Content starts

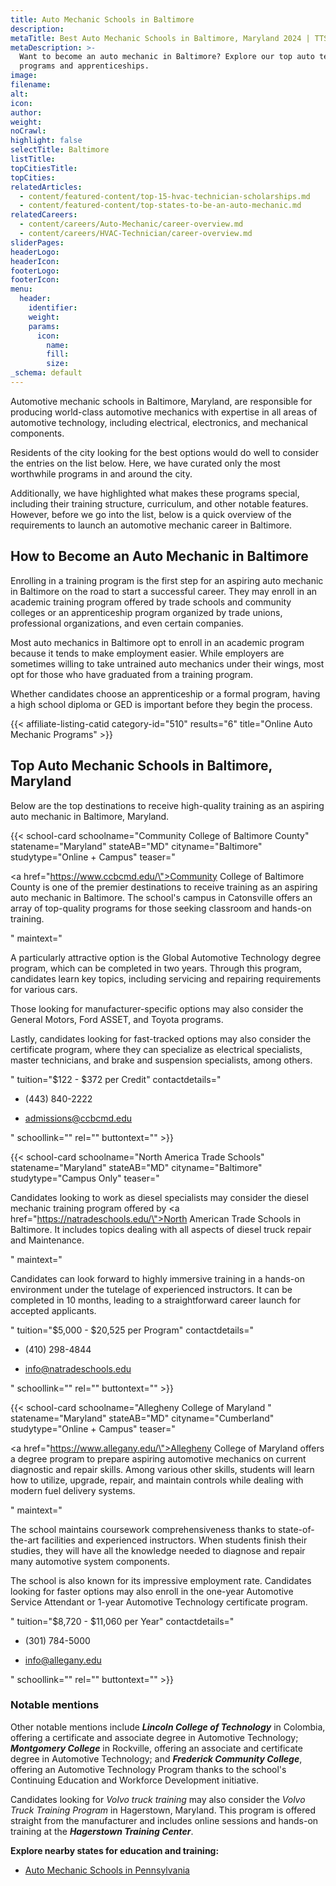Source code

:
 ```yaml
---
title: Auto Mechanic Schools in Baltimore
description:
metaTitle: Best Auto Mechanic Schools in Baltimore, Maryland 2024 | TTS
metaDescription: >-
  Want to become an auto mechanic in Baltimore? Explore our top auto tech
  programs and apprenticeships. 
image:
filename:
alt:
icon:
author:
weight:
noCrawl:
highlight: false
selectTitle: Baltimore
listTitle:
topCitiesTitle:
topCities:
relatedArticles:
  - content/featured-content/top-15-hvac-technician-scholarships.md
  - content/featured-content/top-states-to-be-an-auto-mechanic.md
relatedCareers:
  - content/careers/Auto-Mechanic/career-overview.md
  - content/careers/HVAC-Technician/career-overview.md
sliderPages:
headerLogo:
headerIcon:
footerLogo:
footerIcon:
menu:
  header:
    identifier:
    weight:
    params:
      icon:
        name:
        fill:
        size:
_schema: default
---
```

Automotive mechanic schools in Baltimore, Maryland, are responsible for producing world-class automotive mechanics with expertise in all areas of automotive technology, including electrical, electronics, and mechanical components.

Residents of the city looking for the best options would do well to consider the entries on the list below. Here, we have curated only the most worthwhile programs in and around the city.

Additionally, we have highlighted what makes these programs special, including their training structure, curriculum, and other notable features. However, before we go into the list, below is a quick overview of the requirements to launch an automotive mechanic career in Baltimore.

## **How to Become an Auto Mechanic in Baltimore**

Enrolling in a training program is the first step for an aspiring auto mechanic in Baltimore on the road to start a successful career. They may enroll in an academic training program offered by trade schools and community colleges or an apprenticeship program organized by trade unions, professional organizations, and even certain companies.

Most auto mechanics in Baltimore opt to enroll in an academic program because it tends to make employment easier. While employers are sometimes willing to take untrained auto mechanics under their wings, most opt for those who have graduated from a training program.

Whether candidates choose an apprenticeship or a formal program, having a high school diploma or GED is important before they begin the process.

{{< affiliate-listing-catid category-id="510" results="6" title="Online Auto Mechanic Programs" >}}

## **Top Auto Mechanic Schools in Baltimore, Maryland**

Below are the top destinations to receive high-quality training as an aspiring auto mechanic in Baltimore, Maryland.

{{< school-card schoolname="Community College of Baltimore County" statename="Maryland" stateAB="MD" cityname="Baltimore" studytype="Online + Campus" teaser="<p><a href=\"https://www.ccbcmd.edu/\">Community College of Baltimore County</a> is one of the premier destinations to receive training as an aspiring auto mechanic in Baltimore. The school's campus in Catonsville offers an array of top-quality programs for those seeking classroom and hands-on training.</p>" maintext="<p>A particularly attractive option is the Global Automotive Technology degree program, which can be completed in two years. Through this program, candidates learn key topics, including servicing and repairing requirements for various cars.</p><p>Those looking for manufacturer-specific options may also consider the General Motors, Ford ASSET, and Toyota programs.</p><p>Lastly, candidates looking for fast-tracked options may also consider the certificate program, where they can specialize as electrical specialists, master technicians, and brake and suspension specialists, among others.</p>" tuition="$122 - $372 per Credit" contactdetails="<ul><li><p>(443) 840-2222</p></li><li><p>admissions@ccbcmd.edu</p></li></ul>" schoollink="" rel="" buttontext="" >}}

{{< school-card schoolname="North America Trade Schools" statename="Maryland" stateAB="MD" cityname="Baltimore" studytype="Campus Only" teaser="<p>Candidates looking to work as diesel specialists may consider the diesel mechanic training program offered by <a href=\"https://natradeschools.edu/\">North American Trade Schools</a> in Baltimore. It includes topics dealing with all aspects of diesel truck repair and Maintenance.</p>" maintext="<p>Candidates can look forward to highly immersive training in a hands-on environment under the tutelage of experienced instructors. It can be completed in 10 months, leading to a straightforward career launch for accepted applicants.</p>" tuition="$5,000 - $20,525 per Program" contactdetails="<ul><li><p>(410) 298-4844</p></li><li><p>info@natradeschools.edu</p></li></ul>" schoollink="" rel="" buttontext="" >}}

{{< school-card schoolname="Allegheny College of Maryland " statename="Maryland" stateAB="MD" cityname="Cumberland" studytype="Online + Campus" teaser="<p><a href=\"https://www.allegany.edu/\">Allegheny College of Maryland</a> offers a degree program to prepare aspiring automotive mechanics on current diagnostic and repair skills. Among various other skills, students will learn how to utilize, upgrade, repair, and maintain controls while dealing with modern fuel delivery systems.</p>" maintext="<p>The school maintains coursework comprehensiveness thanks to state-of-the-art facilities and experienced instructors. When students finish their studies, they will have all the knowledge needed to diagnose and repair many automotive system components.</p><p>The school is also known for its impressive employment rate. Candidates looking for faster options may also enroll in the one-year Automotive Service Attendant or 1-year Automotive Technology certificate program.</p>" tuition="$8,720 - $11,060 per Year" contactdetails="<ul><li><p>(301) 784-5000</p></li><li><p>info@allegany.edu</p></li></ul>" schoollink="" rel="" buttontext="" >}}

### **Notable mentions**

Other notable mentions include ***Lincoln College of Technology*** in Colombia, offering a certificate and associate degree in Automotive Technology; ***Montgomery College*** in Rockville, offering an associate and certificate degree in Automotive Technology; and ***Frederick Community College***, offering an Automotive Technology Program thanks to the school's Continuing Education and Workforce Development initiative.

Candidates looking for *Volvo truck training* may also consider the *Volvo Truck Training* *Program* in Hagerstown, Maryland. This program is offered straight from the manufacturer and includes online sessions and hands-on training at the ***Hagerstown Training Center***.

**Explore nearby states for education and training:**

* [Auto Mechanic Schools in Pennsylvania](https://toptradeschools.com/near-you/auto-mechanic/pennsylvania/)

Content ends

◆ Exercise directions:
When a line in the listing above holds the word "featured", copy it.

◆ Exercise solution:
  - content/featured-content/top-15-hvac-technician-scholarships.md
  - content/featured-content/top-states-to-be-an-auto-mechanic.md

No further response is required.